LA FIGC mai segnalatasi negli anni per iniziative forti contro il razzismo – si attende per oggi la decisione della Procura sul Verona, ma è probabile che si proceda con una semplice ammenda – in rispettoso silenzio come quasi la totalità dei club italiani incapaci di distanziarsi dalle frange più violente del tifo, è riuscita a far peggio, spiegando, attraverso la procura, che «erano venti a gridare buuh e ululati razzisti, il resto della curva veronese applaudiva invece Balotelli».
Anche il presidente dell’Assocalciatori, Damiano Tommasi, lo ha definito «un episodio d’intolleranza» ma che Verona «non è razzista», forse dimenticando che il trattamento riservato all’attaccante bresciano è toccato ad altri calciatori e società, come il Napoli, vittima negli anni (e non solo a Verona) di cori di discriminazione territoriale. Insomma, niente folklore o liturgia da stadio, come sostenuto dal presidente del Verona, ma anche da Steven Zhang, presidente dell’Inter, che settimane fa ha negato la presenza del razzismo nel tifo ultras interista dopo la lettera della curva nord nerazzurra a Lukaku, oggetto degli ululati a Cagliari, in cui si spiegava all’attaccante belga che «in Italia si fa così, non per razzismo ma per disturbare i calciatori avversari». E solo la Roma sinora ha preso posizione, con la denuncia del tifoso (Daspo per 36 mesi) colpevole di stalking e minacce aggravate da odio razziale ai danni del difensore giallorosso Juan Jesus.

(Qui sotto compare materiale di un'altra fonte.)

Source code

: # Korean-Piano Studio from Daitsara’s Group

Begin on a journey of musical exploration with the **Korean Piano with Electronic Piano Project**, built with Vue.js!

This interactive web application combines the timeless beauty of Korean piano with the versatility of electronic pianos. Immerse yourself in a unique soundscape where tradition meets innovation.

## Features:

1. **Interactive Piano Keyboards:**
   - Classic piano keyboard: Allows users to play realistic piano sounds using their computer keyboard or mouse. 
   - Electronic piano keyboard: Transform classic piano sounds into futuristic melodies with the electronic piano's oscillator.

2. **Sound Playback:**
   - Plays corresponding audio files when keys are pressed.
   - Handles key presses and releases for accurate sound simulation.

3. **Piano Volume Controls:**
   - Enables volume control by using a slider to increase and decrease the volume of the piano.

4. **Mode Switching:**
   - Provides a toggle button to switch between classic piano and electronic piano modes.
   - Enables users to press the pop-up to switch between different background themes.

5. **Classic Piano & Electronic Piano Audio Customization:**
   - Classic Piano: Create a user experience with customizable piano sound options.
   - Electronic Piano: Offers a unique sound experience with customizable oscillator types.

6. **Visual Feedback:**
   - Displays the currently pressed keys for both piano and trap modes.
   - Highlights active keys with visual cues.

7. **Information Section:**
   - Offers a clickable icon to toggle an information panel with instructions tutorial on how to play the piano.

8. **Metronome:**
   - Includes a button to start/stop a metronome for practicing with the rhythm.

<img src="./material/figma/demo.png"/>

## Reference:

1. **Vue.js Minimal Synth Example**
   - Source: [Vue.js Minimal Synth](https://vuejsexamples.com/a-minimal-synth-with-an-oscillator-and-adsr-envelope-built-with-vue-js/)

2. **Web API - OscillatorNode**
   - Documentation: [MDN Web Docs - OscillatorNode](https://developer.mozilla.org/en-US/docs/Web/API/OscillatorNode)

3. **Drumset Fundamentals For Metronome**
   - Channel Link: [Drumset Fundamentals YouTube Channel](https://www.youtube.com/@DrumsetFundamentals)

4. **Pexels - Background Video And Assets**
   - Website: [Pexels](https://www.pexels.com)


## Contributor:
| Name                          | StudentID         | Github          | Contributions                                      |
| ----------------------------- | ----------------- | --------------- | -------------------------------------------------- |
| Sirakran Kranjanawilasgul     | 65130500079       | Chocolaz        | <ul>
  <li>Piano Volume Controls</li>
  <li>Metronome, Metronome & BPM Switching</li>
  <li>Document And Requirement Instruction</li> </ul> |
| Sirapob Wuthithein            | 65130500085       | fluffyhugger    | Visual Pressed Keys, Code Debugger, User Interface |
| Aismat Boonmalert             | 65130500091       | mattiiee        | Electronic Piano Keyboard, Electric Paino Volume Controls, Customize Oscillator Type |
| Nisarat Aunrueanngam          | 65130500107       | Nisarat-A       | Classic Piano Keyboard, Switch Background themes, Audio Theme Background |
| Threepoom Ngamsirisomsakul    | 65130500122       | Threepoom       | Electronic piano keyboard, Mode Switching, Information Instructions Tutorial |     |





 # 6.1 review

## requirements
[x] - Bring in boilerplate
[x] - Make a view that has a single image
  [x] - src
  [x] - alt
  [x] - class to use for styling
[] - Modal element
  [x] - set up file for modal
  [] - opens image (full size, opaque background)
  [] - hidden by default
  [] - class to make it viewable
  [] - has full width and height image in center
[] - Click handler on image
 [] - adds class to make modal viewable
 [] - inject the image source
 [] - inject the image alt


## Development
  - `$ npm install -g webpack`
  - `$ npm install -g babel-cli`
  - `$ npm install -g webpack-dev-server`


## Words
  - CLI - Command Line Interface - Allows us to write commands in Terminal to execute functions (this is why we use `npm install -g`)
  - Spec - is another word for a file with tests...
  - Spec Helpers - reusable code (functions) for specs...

QUINDI, il problema non risiede solo sugli spalti, anzi. Lo ha spiegato Arrigo Sacchi a Circo Massimo, su Radio Capital: «Il calcio è il riflesso della vita sociale, della storia e della civiltà di un paese. Abbiamo disconosciuto tutti i valori, non solo nel calcio ma anche nella vita. Mi spieghino perché le curve sono dei porti franchi. Bisogna cominciare a pulire le curve».